Le jeune garçon poursuit sa jeunesse sans faire de vague. Il se réfugie en parallèle de ses études dans le traitement de données dans les jeux vidéo ainsi que dans la mythologique grecque et nordique. Ces univers inspireront notamment son morceau Call of Valhalla, le cimetière des guerriers Vikings. Dans son studio étudiant, où les instruments s’empilent, il s’amuse à rejouer les mélodies de tout ce qu’il entend dans ses écouteurs ; de la rage du groupe de métal System of a Down aux instru funk de Georges Clinton. Et pourtant, jamais il n’envisage de faire de la musique son métier.
Révélation des «jam-sessions»
Tout bascule lorsqu’un jour, au gré de ses déambulations dans la capitale, le jeune homme découvre la fièvre des «jam-sessions». Au Baiser Salé, au New Morning ou encore à La Petite Halle de la Villette, Yamê mène une double vie en parallèle de son travail.

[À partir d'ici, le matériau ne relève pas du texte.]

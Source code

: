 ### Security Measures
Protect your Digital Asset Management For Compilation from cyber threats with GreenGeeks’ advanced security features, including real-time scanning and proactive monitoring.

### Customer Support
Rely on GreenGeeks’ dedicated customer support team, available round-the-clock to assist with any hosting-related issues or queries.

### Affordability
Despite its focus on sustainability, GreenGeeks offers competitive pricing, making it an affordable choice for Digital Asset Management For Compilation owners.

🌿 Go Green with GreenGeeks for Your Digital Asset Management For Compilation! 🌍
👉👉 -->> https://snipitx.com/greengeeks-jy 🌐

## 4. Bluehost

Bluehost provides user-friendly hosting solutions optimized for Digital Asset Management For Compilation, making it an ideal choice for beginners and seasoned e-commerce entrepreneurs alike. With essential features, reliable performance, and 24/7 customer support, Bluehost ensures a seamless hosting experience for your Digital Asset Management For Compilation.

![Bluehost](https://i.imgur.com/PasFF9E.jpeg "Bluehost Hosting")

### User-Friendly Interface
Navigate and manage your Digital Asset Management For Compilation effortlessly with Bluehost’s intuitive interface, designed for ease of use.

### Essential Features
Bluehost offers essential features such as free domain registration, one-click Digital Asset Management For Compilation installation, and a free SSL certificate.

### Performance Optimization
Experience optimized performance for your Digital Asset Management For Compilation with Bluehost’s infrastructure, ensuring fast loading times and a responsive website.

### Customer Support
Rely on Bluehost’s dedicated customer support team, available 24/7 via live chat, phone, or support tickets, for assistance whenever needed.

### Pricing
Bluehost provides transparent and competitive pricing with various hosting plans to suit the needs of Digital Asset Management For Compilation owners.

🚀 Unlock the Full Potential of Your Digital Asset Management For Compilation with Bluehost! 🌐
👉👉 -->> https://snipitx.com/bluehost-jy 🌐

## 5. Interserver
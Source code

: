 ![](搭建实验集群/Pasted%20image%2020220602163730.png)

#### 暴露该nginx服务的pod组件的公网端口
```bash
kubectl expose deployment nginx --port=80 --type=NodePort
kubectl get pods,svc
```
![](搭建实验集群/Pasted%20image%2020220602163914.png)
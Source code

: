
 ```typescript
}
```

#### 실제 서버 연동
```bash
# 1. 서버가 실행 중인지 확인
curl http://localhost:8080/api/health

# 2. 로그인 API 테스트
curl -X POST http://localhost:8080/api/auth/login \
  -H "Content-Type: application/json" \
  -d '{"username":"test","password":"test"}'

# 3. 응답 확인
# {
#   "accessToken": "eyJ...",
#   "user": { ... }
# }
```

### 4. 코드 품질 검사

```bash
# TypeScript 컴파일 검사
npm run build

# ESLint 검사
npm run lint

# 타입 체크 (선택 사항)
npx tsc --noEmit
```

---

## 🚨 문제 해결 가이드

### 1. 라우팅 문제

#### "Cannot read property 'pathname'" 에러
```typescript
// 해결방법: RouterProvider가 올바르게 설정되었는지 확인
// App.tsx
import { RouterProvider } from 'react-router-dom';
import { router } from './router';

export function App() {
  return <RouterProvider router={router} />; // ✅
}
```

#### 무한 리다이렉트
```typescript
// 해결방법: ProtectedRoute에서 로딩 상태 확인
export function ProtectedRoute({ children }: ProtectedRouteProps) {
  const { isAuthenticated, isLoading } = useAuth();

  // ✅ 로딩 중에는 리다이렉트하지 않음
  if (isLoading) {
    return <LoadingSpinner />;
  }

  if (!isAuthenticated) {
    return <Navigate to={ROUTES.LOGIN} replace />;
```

Il s’entoure jusqu’au petit matin de ces musiciens qui se réunissent pour jouer des standards jazz et des improvisations. «Je n’avais jamais connu pareille exaltation. C’était magique. On aurait dit que les gens parlaient le même langage les yeux fermés», précise-t-il.
C’est de là que lui vient alors l’envie, lui aussi, de jouer en public. «Au début, je regardais juste et j’écoutais. Pendant un an, je n’ai pas osé. Puis au Carré Saint Michel, je suis allée au piano, les mains tremblantes», rapporte-t-il au Monde. Le jeune musicien prend du galon, noue des liens avec les autres artistes. Le petit Geek sort enfin de sa coquille. Le producteur Flame lui conseille de mettre en avant sa voix aiguë et perchée. Il affine son style, jusqu’à donner des concerts à L’Olympia début février.
Le verbe Yamê
Emmanuel Sow révèle enfin Yamê, cet artiste inqualifiable qui sommeille en lui depuis de longues années. Ce mot, «Yamê» signifie «le verbe» dans la langue camerounaise Mbo’. Pour le chanteur, il est synonyme de repère et réfère à l’entité spirituelle que chacun porte en soi. Il est une balise sacrée de sa jeunesse, que son père n’a jamais cessé d’utiliser comme mantra au cours de leurs nombreuses conversations. La voix d’Emmanuel, qui agit comme liant entre Paris, l’Afrique et l’histoire de ses ancêtres, est celle qui porte le verbe «Yamê». Auprès du Monde il dira : «Je suis fait de milles et une chose et je fais de la musique pour les rassembler». Contacté par Le Figaro, Yamê n’a pas souhaité répondre à nos sollicitations. Trop occupé. Le chanteur est actuellement en tournée dans toute la France, en Belgique et en Suisse jusqu’en 2025 et donnera des concerts de Blois à Besançon en passant par les Francofolies et les Vieilles Charrues.